Cardi B told Cooper and Cohen it was 'important for the history and it's important to give flowers' because, as she put it, 'somebody wants to erase the history of these schools, but you got to keep these histories alive.' She did not specify which policies or politicians she had in mind, but the line was hard to detach from years of Republican attacks on teaching about race and slavery, and from Trump's own public hostility to what he labels 'politically correct' education.
There was a visible hesitation as she edged closer to naming names. 'Let me not get too political. I might get in trouble,' she added, trailing off.
Cohen immediately tried to pull her back from that anxiety. 'You're not going to get in trouble. We love you so much,' he replied, in a moment that underlined how wary even a global star like Cardi B can be about on-air political confrontation.

Fans Urge Cardi B To 'Say It Louder' About Trump
A clip of the exchange, posted on X, spread quickly. Viewers largely sided with Cardi B and, if anything, wanted her to push further.
'Oh she ate that,' one user wrote, while another simply posted: 'Love her!'
Others zeroed in on her warning about 'erasing' history. 'She said what needed to be said. Erasing history doesn't make it go away. Keep telling the truth Cardi,' one supporter urged.
Several went further and tried to talk her out of self-censorship. 'Don't worry about 'trouble,' use the voice you have. Say it louder,' read one comment. Another insisted: 'Let's get political it's needed these days.'
None of this is happening in a vacuum. Cardi B has emerged over the past year as a sometimes-awkward, sometimes-blistering critic of Trump, particularly on women's rights. The moment felt less like a new dispute and more like a continuation of a feud she has been edging into the open.

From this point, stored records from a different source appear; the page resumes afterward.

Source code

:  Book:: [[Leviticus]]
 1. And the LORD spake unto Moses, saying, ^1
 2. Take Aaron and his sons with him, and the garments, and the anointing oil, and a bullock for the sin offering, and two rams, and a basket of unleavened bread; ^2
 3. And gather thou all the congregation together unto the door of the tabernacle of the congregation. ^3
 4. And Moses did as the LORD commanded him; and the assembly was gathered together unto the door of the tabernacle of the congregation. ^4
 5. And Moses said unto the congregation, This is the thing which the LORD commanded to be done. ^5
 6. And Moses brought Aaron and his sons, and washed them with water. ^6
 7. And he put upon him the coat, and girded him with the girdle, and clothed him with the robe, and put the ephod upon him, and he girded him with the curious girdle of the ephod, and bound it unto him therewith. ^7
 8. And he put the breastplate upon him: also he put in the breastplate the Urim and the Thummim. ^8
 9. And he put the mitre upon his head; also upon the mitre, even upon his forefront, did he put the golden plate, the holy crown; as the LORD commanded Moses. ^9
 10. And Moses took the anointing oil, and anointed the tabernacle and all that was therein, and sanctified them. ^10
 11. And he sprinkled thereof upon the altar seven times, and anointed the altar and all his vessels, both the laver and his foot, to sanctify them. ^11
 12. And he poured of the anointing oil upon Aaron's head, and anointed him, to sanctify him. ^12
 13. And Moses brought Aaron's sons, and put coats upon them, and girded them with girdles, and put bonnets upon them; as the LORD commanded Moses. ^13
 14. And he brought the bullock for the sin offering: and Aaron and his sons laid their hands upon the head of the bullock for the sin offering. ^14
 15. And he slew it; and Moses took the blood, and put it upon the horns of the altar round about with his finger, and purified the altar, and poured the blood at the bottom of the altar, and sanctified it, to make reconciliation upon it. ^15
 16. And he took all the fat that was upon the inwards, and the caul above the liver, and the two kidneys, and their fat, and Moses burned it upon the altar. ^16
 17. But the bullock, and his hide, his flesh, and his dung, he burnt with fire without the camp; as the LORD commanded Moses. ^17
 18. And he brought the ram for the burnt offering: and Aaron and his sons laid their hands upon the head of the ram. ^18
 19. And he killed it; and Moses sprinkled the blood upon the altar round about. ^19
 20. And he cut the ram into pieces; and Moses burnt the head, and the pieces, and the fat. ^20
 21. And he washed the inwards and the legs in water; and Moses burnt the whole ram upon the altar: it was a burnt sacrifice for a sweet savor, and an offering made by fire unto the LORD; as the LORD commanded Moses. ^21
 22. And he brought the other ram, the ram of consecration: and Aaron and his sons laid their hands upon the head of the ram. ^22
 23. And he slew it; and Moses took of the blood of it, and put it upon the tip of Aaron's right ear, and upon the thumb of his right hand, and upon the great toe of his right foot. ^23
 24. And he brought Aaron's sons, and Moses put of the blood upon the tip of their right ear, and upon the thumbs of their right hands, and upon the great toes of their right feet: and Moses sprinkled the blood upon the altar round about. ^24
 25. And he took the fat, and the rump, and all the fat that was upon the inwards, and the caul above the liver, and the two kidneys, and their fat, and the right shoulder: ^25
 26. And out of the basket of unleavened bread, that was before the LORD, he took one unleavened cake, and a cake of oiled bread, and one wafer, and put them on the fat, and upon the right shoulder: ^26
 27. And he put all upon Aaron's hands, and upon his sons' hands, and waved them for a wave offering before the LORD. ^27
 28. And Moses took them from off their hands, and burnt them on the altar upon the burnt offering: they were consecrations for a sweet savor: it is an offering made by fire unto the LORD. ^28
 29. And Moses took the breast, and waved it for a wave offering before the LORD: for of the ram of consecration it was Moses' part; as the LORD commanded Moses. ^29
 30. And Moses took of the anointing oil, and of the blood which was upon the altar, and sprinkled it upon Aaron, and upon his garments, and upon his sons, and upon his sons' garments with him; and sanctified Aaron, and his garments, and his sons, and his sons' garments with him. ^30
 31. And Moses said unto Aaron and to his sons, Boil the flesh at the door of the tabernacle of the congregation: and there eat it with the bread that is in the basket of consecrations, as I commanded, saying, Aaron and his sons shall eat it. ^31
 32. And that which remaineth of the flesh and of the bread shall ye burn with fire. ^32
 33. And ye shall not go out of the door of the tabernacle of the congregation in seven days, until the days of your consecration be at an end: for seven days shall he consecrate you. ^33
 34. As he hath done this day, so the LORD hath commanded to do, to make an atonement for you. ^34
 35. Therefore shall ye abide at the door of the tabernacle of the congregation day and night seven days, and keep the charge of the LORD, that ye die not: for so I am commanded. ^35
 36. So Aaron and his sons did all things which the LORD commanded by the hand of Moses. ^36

At a Kamala Harris rally in 2024, the Bodak Yellow star took direct aim at the president, referring to him as 'Donny Trump.' She told the crowd: 'I've been waiting for this moment my whole life. I take seriously the call to show up, to speak out, and to share a message that's been on my heart for a while now.'
She aligned herself with Harris as an underdog. 'Like Kamala Harris, I've been the underdog, underestimated, and had my success belittled. Women have to work 10 times harder and still face questions about how we achieved success. I can't stand a bully, but just like Kamala, I always stand up to one.'
Cardi B has said she did not back either Trump or Joe Biden at the start of the 2024 race, arguing she had 'no faith in any candidates' until Harris entered and, in her words, 'spoke the words I wanted to hear about the future of this country.'
Her sharpest lines at that rally were reserved for Trump's stance on women. She argued that 'protection for women especially regarding maternal and mental health care is not about telling us what to do with our bodies. It's about supporting us and providing the care we need for our choices. People like Donald Trump don't believe women deserve rights. When those rights are threatened, he disappears.'
She also attacked his post-presidency business ventures. 'Hustling women out of their rights is disgraceful. Hustling Americans out of their hard-earned money by selling Trump watches, Trump sneakers, Trump Bibles... do we really trust this man with our economy? A man who only cares about getting rich and cutting taxes for his billionaire friends. I don't even get a tax cut.'
Trump has not, according to the reporting available, issued a direct response to Cardi B's remarks on at the Harris rally. There is, for now, no formal 'feud' in the back-and-forth, statement-and-counterstatement sense, and nothing is confirmed yet in terms of any private contact or reaction from his team, so everything should be taken with a grain of salt.
Cardi B is increasingly willing to spend her cultural capital on overtly political interventions, while still glancing nervously at the possible fallout. Her half-finished sentence on live television may say as much about the chilling effect of US politics in 2024 as any fully formed attack line.